すね毛を「すきたい」男性たちの心理

「中間処理」に熱視線

「そってるのがバレるとばかにされる」と心配する男性も。すきカミソリは「自然な仕上がり」を求める向きに人気だ/東急ハンズ新宿店3階のメンズケア売り場で(撮影/編集部・高橋有紀)

売り場には、女子ウケをアピールしている商品も多い。パッケージには、モジャモジャのすね毛を前にした女性のイラスト。吹き出しには「ヤダー、キモーイ」とある。

が、当の男性たちはどうやら、必ずしも女性の目線だけを気にしているわけではないようだ。

若者の生活実態やマインドに詳しい電通若者研究部「ワカモン」の奈木れいさんが説明する。

「彼らは自分対他、という関係で世界を見ています。女性にモテたい、というよりも、自分にネガティブなレッテルが貼られることを嫌がるんです」

「不快感を与えない」「清潔感」は、近年の若者がこだわりを見せるキーワードだという。

都市伝説では? 無関心の男性

10~20代の男性向けファッション誌の王道「メンズノンノ」を開いてみると、「クリーン」という言葉のオンパレードだ。

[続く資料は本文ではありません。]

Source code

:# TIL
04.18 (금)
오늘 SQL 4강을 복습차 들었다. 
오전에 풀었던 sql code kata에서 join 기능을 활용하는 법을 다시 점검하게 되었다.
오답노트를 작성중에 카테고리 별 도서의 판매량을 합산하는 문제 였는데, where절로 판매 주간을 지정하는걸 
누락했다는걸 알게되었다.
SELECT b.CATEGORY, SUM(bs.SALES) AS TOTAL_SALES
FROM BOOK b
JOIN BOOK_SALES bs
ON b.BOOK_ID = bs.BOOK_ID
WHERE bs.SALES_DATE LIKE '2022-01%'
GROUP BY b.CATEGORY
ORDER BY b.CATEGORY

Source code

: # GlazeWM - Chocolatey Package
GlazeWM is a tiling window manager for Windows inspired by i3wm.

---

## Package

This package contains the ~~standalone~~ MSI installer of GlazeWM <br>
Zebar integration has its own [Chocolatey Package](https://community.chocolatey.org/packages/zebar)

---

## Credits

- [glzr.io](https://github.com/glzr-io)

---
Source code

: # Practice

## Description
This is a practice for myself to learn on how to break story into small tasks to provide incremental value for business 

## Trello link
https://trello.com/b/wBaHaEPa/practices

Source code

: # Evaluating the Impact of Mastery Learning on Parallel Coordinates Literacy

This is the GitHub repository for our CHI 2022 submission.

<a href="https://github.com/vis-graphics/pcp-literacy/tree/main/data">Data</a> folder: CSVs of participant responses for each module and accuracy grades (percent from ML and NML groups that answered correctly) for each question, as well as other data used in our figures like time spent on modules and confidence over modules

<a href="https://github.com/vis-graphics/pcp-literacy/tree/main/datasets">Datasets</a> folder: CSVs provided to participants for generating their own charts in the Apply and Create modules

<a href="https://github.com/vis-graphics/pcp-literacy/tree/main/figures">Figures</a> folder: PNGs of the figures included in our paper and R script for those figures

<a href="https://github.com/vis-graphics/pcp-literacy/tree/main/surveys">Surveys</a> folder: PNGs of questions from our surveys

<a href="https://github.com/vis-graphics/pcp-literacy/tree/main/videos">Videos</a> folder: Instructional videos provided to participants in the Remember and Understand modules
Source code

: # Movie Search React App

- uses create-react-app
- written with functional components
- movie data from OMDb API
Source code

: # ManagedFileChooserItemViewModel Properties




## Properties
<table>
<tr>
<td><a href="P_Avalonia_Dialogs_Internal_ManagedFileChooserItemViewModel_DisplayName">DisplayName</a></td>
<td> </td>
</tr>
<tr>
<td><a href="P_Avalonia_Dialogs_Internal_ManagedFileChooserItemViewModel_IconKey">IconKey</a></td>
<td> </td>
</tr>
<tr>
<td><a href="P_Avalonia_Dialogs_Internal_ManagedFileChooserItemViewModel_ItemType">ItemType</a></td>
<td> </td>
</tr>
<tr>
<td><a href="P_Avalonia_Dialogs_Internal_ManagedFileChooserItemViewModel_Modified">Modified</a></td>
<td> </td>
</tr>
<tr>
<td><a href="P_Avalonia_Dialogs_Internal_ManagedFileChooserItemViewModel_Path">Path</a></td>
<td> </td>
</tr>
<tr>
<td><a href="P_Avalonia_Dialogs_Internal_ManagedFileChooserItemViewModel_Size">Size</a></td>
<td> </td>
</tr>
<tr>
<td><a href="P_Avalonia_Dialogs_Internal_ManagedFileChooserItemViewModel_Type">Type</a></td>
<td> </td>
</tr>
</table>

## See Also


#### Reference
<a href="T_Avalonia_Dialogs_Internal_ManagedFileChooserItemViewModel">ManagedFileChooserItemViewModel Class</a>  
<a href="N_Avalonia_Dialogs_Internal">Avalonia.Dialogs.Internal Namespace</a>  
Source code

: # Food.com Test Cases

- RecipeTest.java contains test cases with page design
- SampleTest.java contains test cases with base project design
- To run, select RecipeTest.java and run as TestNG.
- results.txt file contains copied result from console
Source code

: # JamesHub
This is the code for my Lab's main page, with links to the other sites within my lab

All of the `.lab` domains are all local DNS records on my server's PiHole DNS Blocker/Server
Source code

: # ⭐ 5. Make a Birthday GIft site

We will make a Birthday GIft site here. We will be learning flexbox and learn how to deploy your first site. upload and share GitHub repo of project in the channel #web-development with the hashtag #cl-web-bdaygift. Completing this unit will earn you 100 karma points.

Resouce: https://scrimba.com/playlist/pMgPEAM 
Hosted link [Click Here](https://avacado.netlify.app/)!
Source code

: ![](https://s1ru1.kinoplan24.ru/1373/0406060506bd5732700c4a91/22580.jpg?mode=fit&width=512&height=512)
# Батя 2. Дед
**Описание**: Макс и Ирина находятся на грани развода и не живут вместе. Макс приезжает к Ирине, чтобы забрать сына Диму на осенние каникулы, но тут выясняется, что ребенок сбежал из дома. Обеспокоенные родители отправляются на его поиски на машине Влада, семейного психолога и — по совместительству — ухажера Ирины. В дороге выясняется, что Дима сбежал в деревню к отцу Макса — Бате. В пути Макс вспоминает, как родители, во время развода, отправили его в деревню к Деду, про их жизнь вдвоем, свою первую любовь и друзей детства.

「クリーン男子の間ではショートヘアが大全盛」「クリーンな着回し14days」「クリーンなシャツとヴィンテージデニムのコントラスト」「白×白のクリーンレイヤードが……」

なるほど、すねがモジャモジャなのは「クリーン」からは程遠い、ということか。

すね毛そるのってどう?と周囲の20代男子に聞いてみた。

「夏の短パンにはケアしてるほうがかっこいいよね」
 「最近気になってたから試してみようかな」

ファッション感度の高い男子が前向きな反応を示す一方で、

「まったく興味ない。都市伝説じゃないの?」
 「そんなやつと友達になれそうにない」

と拒否感を示す男子もいた。

この温度差。すね毛問題は、二極化する男子諸君の踏み絵(踏み毛?)ともなりそうだ。

ところで、男性が自身のムダ毛に厳しくなるほど、女性のムダ毛への視線も鋭くなるわけで。すね毛とともに、多少の“汚れもの”を受容する寛大な心までツルツルにそり落とさぬよう、祈るばかりである。